*Task brief*.
Leaving the pictures aside, return all of the data below exactly.

(Collected data)

━━━━━━━━━━━━━━━━

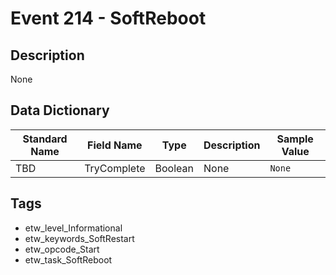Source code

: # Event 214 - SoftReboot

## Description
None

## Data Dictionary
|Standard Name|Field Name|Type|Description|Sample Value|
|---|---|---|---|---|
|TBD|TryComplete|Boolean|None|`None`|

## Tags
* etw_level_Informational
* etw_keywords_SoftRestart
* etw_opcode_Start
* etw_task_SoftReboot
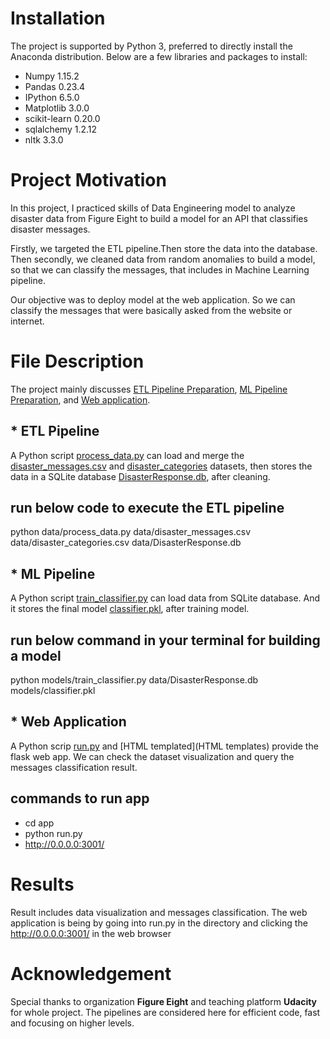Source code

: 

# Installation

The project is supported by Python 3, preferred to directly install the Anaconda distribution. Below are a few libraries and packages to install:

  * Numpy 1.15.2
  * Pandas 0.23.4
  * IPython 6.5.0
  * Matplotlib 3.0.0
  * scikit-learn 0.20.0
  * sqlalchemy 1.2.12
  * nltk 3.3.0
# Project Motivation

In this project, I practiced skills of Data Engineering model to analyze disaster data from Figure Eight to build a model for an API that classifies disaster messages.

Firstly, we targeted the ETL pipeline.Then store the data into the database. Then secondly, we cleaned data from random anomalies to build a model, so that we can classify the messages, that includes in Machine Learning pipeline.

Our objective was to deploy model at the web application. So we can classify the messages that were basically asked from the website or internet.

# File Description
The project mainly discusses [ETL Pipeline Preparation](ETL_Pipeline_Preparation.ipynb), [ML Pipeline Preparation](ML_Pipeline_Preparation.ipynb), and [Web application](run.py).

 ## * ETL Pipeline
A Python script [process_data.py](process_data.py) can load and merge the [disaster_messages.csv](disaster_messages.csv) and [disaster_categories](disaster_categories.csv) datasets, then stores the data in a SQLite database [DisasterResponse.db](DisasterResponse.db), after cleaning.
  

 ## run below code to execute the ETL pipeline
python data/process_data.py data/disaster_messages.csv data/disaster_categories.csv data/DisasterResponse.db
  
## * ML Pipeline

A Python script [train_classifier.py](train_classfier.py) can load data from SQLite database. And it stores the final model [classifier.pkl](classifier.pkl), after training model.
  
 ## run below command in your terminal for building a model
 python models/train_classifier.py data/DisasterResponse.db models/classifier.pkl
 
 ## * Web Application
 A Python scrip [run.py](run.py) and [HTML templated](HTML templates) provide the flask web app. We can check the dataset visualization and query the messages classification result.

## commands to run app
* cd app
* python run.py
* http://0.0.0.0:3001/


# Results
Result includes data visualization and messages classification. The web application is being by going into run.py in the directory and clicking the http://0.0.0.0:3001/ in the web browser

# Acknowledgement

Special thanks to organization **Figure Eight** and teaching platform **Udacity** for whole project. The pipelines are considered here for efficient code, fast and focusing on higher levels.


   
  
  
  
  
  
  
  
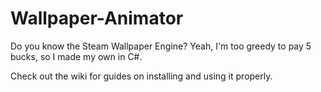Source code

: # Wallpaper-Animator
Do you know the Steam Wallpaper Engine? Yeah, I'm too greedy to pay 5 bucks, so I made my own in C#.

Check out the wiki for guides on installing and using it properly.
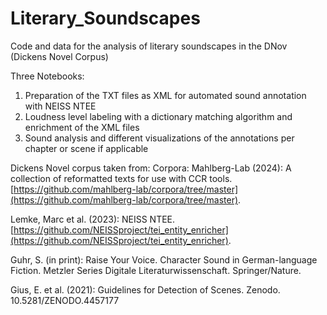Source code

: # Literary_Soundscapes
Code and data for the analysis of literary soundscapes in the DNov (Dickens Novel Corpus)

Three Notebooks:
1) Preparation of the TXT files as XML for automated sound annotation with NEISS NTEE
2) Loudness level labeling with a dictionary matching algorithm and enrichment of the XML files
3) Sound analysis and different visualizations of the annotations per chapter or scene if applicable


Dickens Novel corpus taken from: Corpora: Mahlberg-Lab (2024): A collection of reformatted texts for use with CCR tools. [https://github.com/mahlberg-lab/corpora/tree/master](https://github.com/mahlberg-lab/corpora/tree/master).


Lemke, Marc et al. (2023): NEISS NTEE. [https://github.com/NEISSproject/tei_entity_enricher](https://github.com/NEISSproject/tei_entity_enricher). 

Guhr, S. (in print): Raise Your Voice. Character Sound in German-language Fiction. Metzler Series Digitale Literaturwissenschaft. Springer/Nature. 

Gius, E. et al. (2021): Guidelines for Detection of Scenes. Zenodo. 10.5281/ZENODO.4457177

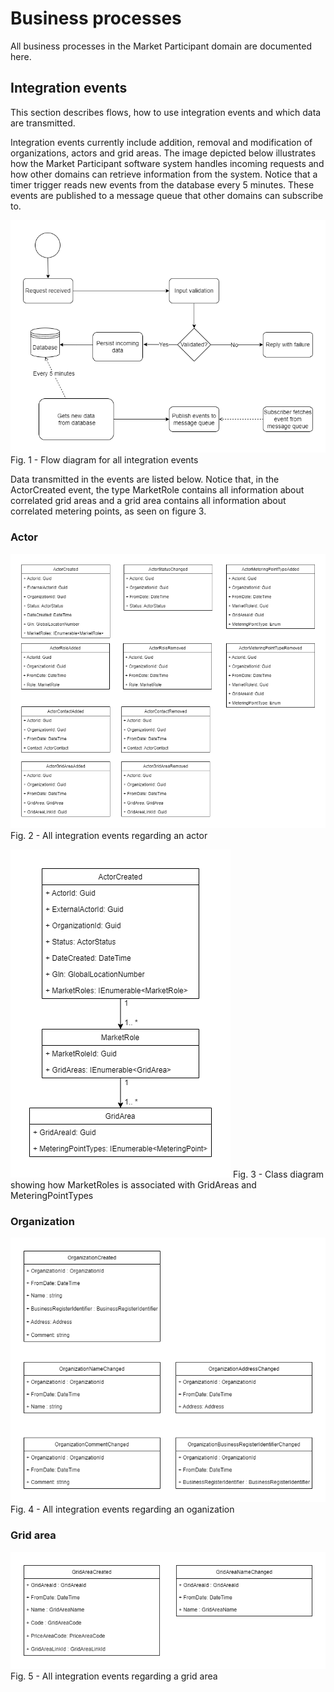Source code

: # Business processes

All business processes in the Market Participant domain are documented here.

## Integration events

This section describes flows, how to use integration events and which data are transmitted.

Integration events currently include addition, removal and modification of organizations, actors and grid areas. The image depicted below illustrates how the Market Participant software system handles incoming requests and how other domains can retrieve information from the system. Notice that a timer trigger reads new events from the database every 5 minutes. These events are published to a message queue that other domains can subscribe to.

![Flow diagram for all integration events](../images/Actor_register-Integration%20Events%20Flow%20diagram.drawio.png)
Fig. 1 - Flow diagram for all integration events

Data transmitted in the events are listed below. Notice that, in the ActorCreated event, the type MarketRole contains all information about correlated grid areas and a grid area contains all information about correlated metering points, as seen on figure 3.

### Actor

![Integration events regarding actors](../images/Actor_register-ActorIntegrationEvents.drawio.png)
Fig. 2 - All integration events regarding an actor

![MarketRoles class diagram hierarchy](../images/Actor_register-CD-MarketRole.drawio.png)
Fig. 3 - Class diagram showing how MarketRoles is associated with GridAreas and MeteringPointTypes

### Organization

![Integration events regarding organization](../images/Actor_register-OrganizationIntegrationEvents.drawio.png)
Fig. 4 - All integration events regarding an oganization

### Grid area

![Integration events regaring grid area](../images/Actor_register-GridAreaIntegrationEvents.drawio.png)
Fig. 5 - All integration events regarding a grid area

━━━━━━━━━━━━━━━━

*Answer to this exercise*.
Source code

: # Event 214 - SoftReboot

## Description
None

## Data Dictionary
|Standard Name|Field Name|Type|Description|Sample Value|
|---|---|---|---|---|
|TBD|TryComplete|Boolean|None|`None`|

## Tags
* etw_level_Informational
* etw_keywords_SoftRestart
* etw_opcode_Start
* etw_task_SoftReboot
Source code

: 

# Installation

The project is supported by Python 3, preferred to directly install the Anaconda distribution. Below are a few libraries and packages to install:

  * Numpy 1.15.2
  * Pandas 0.23.4
  * IPython 6.5.0
  * Matplotlib 3.0.0
  * scikit-learn 0.20.0
  * sqlalchemy 1.2.12
  * nltk 3.3.0
# Project Motivation

In this project, I practiced skills of Data Engineering model to analyze disaster data from Figure Eight to build a model for an API that classifies disaster messages.

Firstly, we targeted the ETL pipeline.Then store the data into the database. Then secondly, we cleaned data from random anomalies to build a model, so that we can classify the messages, that includes in Machine Learning pipeline.

Our objective was to deploy model at the web application. So we can classify the messages that were basically asked from the website or internet.

# File Description
The project mainly discusses [ETL Pipeline Preparation](ETL_Pipeline_Preparation.ipynb), [ML Pipeline Preparation](ML_Pipeline_Preparation.ipynb), and [Web application](run.py).

 ## * ETL Pipeline
A Python script [process_data.py](process_data.py) can load and merge the [disaster_messages.csv](disaster_messages.csv) and [disaster_categories](disaster_categories.csv) datasets, then stores the data in a SQLite database [DisasterResponse.db](DisasterResponse.db), after cleaning.
  

 ## run below code to execute the ETL pipeline
python data/process_data.py data/disaster_messages.csv data/disaster_categories.csv data/DisasterResponse.db
  
## * ML Pipeline

A Python script [train_classifier.py](train_classfier.py) can load data from SQLite database. And it stores the final model [classifier.pkl](classifier.pkl), after training model.
  
 ## run below command in your terminal for building a model
 python models/train_classifier.py data/DisasterResponse.db models/classifier.pkl
 
 ## * Web Application
 A Python scrip [run.py](run.py) and [HTML templated](HTML templates) provide the flask web app. We can check the dataset visualization and query the messages classification result.

## commands to run app
* cd app
* python run.py
* http://0.0.0.0:3001/


# Results
Result includes data visualization and messages classification. The web application is being by going into run.py in the directory and clicking the http://0.0.0.0:3001/ in the web browser

# Acknowledgement

Special thanks to organization **Figure Eight** and teaching platform **Udacity** for whole project. The pipelines are considered here for efficient code, fast and focusing on higher levels.


   
  
  
  
  
  
  
  
Source code

: # Wallpaper-Animator
Do you know the Steam Wallpaper Engine? Yeah, I'm too greedy to pay 5 bucks, so I made my own in C#.

Check out the wiki for guides on installing and using it properly.
Source code

: # Literary_Soundscapes
Code and data for the analysis of literary soundscapes in the DNov (Dickens Novel Corpus)

Three Notebooks:
1) Preparation of the TXT files as XML for automated sound annotation with NEISS NTEE
2) Loudness level labeling with a dictionary matching algorithm and enrichment of the XML files
3) Sound analysis and different visualizations of the annotations per chapter or scene if applicable


Dickens Novel corpus taken from: Corpora: Mahlberg-Lab (2024): A collection of reformatted texts for use with CCR tools. [https://github.com/mahlberg-lab/corpora/tree/master](https://github.com/mahlberg-lab/corpora/tree/master).


Lemke, Marc et al. (2023): NEISS NTEE. [https://github.com/NEISSproject/tei_entity_enricher](https://github.com/NEISSproject/tei_entity_enricher). 

Guhr, S. (in print): Raise Your Voice. Character Sound in German-language Fiction. Metzler Series Digitale Literaturwissenschaft. Springer/Nature. 

Gius, E. et al. (2021): Guidelines for Detection of Scenes. Zenodo. 10.5281/ZENODO.4457177

Source code

: # Business processes

All business processes in the Market Participant domain are documented here.

## Integration events

This section describes flows, how to use integration events and which data are transmitted.

Integration events currently include addition, removal and modification of organizations, actors and grid areas. The image depicted below illustrates how the Market Participant software system handles incoming requests and how other domains can retrieve information from the system. Notice that a timer trigger reads new events from the database every 5 minutes. These events are published to a message queue that other domains can subscribe to.

![Flow diagram for all integration events](../images/Actor_register-Integration%20Events%20Flow%20diagram.drawio.png)
Fig. 1 - Flow diagram for all integration events

Data transmitted in the events are listed below. Notice that, in the ActorCreated event, the type MarketRole contains all information about correlated grid areas and a grid area contains all information about correlated metering points, as seen on figure 3.

### Actor

![Integration events regarding actors](../images/Actor_register-ActorIntegrationEvents.drawio.png)
Fig. 2 - All integration events regarding an actor

![MarketRoles class diagram hierarchy](../images/Actor_register-CD-MarketRole.drawio.png)
Fig. 3 - Class diagram showing how MarketRoles is associated with GridAreas and MeteringPointTypes

### Organization

![Integration events regarding organization](../images/Actor_register-OrganizationIntegrationEvents.drawio.png)
Fig. 4 - All integration events regarding an oganization

### Grid area

![Integration events regaring grid area](../images/Actor_register-GridAreaIntegrationEvents.drawio.png)
Fig. 5 - All integration events regarding a grid area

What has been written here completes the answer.